Figure 6. Brd2 inhibits adipogenic differentiation and co-represses PPAR-γ transcription.

(A) Schematic of Brd2 structure [4,14] and reported interacting proteins [18,19]. BD, bromodomain; NLS, nuclear localization signal; ET, extraterminal domain; E2F, E2F-complex association domain [19]; ++, basic domain; − −, acidic domain. Human and mouse Brd2 proteins are approx. 91 % identical. Associated proteins are discussed in the Introduction. CAF, chromatin assembly factor; NAP, nucleosome assembly protein. (B) Manipulation of Brd2 in 3T3-L1 adipocytes with Brd2 shRNA, Brd2 overexpression or controls.
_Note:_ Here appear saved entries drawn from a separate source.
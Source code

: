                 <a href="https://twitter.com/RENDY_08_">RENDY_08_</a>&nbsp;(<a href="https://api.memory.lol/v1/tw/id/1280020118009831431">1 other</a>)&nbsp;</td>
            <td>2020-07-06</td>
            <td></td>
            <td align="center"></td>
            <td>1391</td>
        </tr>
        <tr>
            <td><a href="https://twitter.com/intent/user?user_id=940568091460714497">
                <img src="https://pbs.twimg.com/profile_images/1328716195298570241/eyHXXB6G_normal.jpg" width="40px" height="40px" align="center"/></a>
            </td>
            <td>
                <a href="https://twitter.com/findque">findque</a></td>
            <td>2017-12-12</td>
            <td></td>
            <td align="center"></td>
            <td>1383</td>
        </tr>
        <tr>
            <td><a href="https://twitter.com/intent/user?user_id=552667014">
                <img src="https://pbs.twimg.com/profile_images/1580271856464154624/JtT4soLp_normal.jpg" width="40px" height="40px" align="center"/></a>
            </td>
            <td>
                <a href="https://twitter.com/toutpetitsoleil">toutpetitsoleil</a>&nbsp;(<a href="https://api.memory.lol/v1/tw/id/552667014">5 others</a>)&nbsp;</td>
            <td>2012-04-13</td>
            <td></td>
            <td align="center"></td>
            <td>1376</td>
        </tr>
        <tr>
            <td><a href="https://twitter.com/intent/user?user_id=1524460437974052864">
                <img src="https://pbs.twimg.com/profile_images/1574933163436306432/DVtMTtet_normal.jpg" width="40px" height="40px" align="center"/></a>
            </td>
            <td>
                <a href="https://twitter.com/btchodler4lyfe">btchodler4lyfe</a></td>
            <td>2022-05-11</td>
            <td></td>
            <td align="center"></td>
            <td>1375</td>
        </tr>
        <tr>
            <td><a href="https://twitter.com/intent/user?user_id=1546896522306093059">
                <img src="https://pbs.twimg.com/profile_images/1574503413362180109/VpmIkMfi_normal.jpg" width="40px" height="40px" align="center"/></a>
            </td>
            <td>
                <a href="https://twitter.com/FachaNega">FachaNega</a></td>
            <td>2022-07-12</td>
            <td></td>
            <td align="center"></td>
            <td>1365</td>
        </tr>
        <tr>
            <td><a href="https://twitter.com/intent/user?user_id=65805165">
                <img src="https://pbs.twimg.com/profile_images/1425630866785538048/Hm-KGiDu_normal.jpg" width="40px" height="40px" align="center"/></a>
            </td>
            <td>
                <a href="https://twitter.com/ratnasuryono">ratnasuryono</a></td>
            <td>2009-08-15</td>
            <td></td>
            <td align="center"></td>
Oil Red O staining visualizes lipid content in cells that have undergone adipogenic differentiation. Adipogenic differentiation of 3T3-L1 adipocytes from pre-adipocytes was performed as described previously [58]. UD, undifferentiated (see the legend to Figure 4 for plasmid abbreviations). (C) Quantification of lipid content in transfected 3T3-L1 cells after adipogenic differentiation (n = 3; *P< 0.05). Lipid content using Oil Red O stain was determined as described previously [59]. (D) Immunoblot analysis verifies increased Brd2 expression in 3T3-L1 pre-adipocytes transfected with pmBrd2 or controls. (E) Overexpression of Brd2 with pmBrd2 suppresses normal expression of two adipogenic markers, PPAR-γ and ACC, as detected by RT–PCR at different time points during adipogenic differentiation. (F) Kinetics of Brd2 and PPAR-γ expression in 3T3-L1 pre-adipocytes during adipogenesis. (G) Co-immunoprecipitation (IP) of Brd2 and PPAR-γ in 3T3-L1 cells 3 days after induction of differentiation. IgG, non-specific control. (H) Brd2 inhibits PPAR-γ activity, as assessed by transcriptional activity of a PPAR-γ-driven luciferase reporter in 3T3-L1 pre-adipocytes, in response to manipulation of Brd2 (n = 3; *P< 0.05).